The political disfunction has taken on major national security implications as Trump exerts his will on his coterie of congressional followers. Reflecting their political mentor’s longstanding pro-Russia, anti-Ukraine inclinations, several House Republicans — though nothing close to a majority — have escalated their questioning of further U.S. Ukraine aid to outright opposition

They’ve now demanded that a package of aid to Ukraine (and to Israel and Taiwan) be made conditional on efforts to address the unrestricted flow of illegal migrants across America’s southern border — a critical national security crisis in its own right.

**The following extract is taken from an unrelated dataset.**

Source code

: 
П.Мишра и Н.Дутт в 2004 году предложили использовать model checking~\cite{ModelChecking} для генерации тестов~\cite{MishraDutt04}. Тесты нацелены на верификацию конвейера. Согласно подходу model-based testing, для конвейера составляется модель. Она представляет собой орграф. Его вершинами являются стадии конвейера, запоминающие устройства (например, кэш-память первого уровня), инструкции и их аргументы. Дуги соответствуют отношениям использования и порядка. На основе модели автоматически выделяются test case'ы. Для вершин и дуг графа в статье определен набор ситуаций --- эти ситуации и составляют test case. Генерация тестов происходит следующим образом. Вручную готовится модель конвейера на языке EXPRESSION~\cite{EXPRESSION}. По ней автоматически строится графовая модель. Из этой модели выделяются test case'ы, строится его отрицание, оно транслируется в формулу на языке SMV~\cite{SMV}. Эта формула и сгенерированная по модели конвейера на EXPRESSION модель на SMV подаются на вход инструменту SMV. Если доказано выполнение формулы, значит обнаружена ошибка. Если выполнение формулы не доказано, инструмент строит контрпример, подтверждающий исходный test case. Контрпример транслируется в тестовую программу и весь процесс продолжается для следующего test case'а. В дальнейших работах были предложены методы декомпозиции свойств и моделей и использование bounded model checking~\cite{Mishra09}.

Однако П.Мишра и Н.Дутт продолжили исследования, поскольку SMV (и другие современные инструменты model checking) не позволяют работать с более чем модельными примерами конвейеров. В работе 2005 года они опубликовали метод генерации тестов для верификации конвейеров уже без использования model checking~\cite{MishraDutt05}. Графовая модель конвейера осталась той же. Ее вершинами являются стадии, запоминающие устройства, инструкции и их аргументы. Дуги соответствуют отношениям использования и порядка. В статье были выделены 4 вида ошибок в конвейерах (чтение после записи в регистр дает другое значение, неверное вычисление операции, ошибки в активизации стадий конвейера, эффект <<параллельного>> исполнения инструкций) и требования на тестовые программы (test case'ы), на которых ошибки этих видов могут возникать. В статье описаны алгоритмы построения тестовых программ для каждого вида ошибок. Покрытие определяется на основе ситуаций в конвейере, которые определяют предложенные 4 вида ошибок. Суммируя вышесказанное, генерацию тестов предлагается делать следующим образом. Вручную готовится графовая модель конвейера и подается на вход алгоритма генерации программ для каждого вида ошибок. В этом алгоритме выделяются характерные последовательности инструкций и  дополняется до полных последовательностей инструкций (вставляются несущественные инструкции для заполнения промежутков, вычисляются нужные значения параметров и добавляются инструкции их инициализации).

That demand was finally met after long Democratic resistance and intense negotiations between Congress and the White House, seemingly achieving the greatest border security progress in decades. But Trump suddenly intervened overtly to oppose the deal, selfishly preferring to have the problem remain as a campaign issue. Congressional Republicans meekly acquiesced. 

Efforts to break out separate pieces of the aid package have so far failed as Ukraine suffers the loss of Ukrainian lives and territory from Russia’s relentless attack. The absence of critically needed American weapons and ammunition have weakened Ukraine’s ability to resist, though its will remains as heroically steadfast as ever. 

MAGA House Republicans seem determined to facilitate a Russian victory in Ukraine and thus empower Trump’s reckless promise that he would “end the Ukraine war in 24 hours” — apparently by abandoning our ally.   

It would be similar to the nominally face-saving withdrawal from Afghanistan Trump agreed to and Biden implemented in such a botched and catastrophic manner. But this time the victors would not be Afghanistan’s radical Islamist Taliban but Vladimir Putin’s Russia, an all-but-formally-declared enemy of the United States and the democratic West. It would be quite a come-down for the party of Ronald Reagan as Putin seeks to reconstitute the Evil Empire.  

His partners in anti-Western aggression in China, Iran, and North Korea are taking their own lessons from the spectacle. The world gets more dangerous by the day, and the United States, which once could be relied on to stand in the breach, is rendered increasingly impotent by the worst and weakest elements in both the Democratic and Republican parties. Biden’s old fears and Trump’s new isolationism imperil national and global security and immobilize American leadership. 

Joseph Bosco served as China country director for the secretary of Defense from 2005 to 2006 and as Asia-Pacific director of humanitarian assistance and disaster relief from 2009 to 2010.